**Supplied entries**
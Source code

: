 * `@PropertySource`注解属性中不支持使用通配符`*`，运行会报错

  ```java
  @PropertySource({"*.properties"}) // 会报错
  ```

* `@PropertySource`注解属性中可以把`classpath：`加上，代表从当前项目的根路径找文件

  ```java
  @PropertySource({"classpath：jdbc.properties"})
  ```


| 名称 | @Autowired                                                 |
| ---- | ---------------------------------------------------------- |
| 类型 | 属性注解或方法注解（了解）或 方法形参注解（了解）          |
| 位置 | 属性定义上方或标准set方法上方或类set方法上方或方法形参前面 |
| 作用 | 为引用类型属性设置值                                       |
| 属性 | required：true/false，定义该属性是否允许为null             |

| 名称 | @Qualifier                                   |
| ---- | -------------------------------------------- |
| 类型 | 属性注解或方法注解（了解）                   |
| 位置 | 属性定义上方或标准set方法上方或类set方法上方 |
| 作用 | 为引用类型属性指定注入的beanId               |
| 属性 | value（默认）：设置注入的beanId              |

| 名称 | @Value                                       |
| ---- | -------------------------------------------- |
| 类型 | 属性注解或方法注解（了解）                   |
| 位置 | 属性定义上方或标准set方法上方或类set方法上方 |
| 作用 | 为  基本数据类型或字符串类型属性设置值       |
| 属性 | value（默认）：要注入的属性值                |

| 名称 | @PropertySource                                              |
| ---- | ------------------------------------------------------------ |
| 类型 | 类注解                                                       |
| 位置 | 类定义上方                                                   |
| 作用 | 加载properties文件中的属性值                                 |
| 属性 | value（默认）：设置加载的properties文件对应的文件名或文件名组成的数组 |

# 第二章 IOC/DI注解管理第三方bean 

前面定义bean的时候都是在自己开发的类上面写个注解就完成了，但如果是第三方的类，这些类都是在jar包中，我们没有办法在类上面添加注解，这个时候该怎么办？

* * *

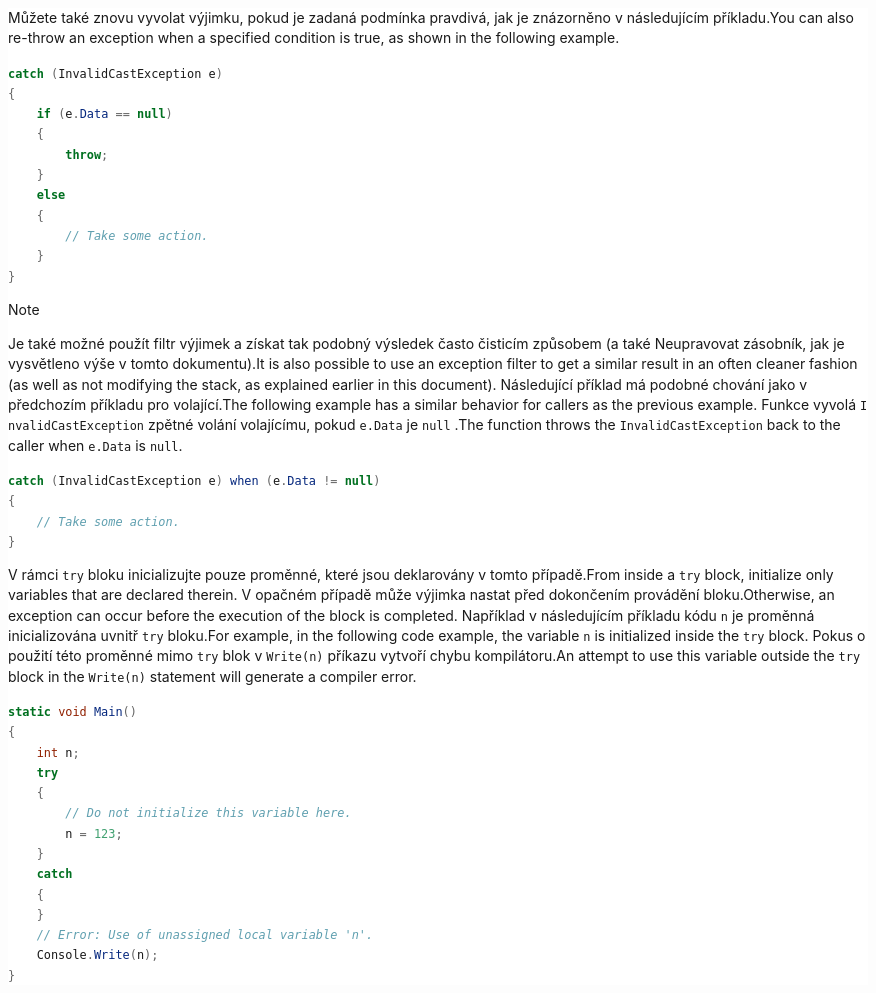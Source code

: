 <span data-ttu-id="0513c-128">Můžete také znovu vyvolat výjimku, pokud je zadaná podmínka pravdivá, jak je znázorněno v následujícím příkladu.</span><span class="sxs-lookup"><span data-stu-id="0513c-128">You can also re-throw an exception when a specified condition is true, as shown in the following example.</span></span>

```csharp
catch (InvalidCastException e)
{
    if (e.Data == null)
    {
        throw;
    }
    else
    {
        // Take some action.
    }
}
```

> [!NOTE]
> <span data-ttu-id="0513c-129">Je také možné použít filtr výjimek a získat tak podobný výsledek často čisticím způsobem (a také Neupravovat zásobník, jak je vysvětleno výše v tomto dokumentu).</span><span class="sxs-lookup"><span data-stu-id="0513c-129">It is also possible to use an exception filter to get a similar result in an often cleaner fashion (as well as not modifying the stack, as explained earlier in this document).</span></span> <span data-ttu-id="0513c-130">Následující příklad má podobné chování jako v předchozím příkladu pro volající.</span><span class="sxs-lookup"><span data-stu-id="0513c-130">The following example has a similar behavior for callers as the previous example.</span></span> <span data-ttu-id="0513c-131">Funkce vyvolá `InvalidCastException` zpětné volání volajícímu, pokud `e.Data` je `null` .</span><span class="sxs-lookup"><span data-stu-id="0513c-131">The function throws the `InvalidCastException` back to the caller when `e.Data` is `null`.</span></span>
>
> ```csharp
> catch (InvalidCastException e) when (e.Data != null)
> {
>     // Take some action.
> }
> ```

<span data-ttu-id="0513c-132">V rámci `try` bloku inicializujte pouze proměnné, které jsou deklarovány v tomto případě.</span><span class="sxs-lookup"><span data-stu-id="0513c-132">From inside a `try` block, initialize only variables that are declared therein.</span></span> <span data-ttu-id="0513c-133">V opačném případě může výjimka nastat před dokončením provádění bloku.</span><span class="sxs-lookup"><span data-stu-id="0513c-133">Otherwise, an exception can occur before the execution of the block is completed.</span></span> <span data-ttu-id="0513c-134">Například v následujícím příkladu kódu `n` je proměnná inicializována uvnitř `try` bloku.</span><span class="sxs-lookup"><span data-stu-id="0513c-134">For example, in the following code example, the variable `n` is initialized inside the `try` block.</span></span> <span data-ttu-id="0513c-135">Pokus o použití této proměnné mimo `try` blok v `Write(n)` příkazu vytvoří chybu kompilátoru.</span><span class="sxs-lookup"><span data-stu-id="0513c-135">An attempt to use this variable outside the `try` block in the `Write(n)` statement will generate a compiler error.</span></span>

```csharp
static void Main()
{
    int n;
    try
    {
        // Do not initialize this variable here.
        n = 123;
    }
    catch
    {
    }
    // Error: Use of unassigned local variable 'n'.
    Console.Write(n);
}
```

--

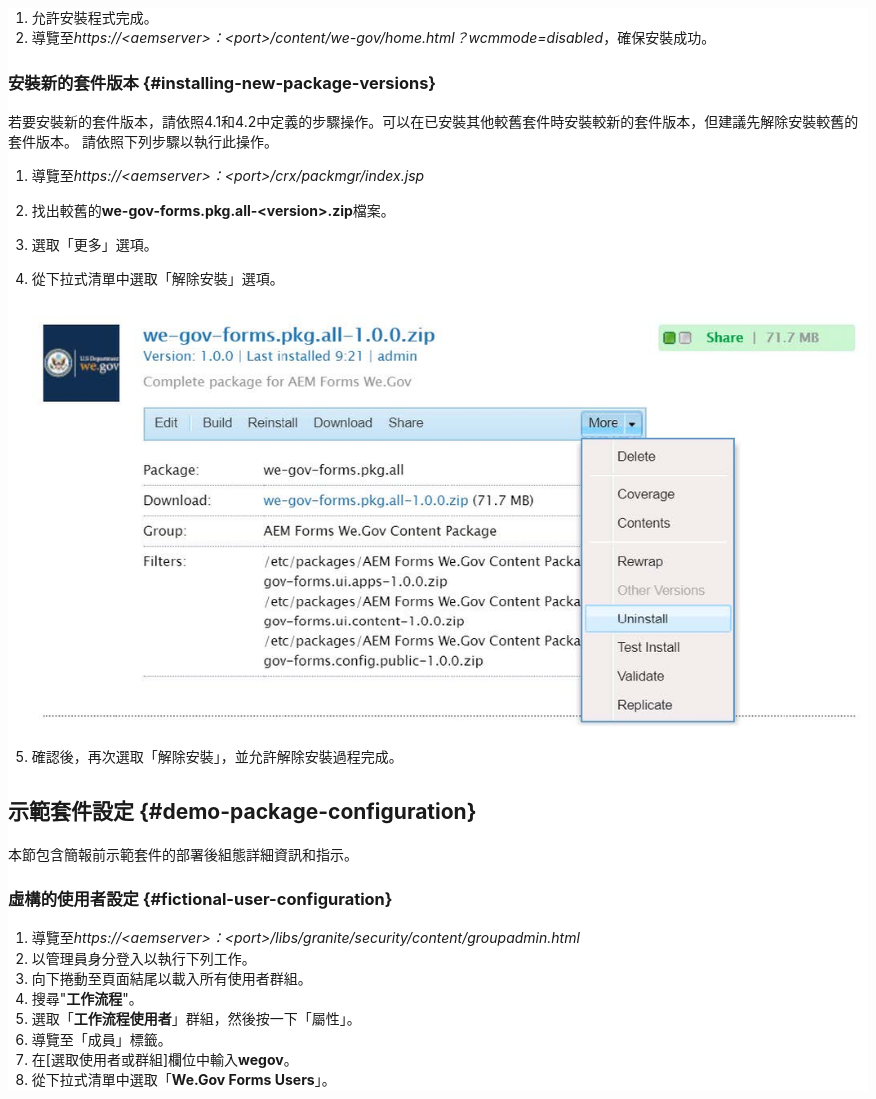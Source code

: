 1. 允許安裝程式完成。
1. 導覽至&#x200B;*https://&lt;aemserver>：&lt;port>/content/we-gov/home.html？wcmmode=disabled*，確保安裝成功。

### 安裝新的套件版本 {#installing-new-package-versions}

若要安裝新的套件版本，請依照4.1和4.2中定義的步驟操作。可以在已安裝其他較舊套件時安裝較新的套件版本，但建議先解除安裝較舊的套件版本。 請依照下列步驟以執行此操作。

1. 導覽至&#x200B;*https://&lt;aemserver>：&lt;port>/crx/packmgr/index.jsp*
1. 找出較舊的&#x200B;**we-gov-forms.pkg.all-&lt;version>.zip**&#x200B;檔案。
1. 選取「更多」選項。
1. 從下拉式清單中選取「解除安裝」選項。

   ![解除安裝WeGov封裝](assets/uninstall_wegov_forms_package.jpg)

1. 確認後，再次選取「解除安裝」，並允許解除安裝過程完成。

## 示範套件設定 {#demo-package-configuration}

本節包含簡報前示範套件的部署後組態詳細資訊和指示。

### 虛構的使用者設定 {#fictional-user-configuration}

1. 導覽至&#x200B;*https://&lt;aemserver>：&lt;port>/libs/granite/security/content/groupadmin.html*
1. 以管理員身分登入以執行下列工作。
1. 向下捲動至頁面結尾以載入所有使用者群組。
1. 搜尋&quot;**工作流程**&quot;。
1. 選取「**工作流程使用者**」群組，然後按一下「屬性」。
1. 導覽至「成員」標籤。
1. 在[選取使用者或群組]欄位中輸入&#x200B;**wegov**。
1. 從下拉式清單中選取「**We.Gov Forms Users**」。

**Your instructions**
In the listing above, count each line that holds the word "pokud" and report the number alone.

**Response to this exercise**
2